• Collected data:
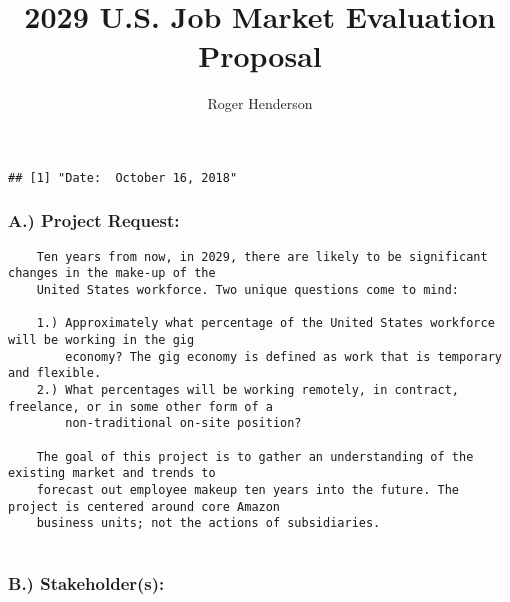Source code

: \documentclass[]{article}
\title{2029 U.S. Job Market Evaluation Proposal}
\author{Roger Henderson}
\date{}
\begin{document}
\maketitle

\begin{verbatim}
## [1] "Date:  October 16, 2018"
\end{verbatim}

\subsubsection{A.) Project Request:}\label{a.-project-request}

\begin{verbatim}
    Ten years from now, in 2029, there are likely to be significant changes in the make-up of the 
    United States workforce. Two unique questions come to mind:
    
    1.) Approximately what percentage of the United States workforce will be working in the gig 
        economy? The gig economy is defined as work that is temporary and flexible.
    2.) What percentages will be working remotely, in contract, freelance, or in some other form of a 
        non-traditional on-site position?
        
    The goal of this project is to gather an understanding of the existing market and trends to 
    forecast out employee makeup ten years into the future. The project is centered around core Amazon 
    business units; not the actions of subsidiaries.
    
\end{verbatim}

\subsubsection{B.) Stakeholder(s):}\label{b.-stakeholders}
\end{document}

---

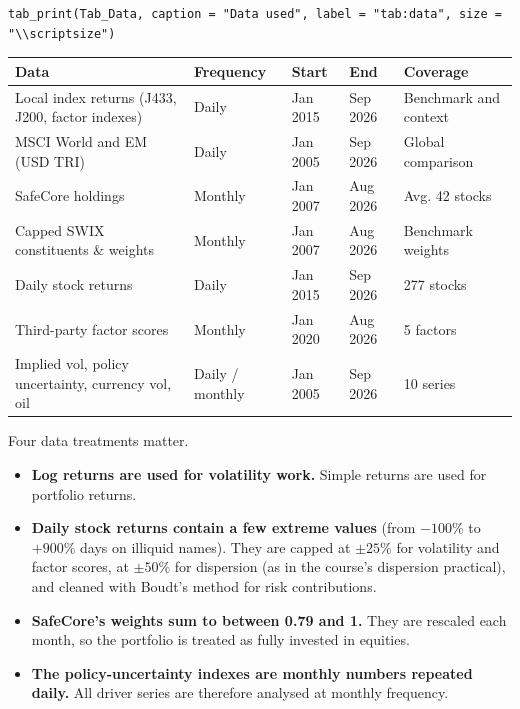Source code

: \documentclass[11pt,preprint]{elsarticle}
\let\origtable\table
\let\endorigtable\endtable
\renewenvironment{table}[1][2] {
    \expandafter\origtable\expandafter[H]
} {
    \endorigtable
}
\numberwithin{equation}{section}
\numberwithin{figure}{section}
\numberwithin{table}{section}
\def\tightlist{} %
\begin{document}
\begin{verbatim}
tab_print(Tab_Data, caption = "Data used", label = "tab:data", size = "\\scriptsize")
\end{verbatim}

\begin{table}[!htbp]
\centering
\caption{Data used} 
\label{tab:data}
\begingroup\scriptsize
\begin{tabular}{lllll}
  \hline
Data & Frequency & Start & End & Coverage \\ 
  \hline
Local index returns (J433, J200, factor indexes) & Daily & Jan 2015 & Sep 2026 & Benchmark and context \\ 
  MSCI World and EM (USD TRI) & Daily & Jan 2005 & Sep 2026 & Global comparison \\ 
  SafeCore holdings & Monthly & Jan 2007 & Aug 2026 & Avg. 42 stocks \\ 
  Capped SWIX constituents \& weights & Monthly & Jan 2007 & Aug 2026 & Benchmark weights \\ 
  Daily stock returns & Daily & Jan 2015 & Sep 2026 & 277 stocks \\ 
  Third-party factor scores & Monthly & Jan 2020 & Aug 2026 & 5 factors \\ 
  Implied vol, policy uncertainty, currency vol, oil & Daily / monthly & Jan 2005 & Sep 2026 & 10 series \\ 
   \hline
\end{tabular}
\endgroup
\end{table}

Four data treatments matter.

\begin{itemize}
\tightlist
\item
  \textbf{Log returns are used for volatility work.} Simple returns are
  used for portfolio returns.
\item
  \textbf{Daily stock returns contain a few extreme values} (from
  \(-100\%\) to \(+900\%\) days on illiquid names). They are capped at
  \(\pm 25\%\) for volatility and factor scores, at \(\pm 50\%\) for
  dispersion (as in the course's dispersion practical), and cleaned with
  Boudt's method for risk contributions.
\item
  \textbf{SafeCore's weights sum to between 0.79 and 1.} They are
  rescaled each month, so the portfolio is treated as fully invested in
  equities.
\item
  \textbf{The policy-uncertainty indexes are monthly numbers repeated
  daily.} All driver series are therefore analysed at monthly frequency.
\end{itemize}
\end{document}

• PROBLEM TO SOLVE: Reproduce, exactly as they stand in the data above, the lines from the one that holds "MSCI World and" to the one that holds "are capped at", inclusive.

• ANSWER FOR THE TASK:
  MSCI World and EM (USD TRI) & Daily & Jan 2005 & Sep 2026 & Global comparison \\ 
  SafeCore holdings & Monthly & Jan 2007 & Aug 2026 & Avg. 42 stocks \\ 
  Capped SWIX constituents \& weights & Monthly & Jan 2007 & Aug 2026 & Benchmark weights \\ 
  Daily stock returns & Daily & Jan 2015 & Sep 2026 & 277 stocks \\ 
  Third-party factor scores & Monthly & Jan 2020 & Aug 2026 & 5 factors \\ 
  Implied vol, policy uncertainty, currency vol, oil & Daily / monthly & Jan 2005 & Sep 2026 & 10 series \\ 
   \hline
\end{tabular}
\endgroup
\end{table}

Four data treatments matter.

\begin{itemize}
\tightlist
\item
  \textbf{Log returns are used for volatility work.} Simple returns are
  used for portfolio returns.
\item
  \textbf{Daily stock returns contain a few extreme values} (from
  \(-100\%\) to \(+900\%\) days on illiquid names). They are capped at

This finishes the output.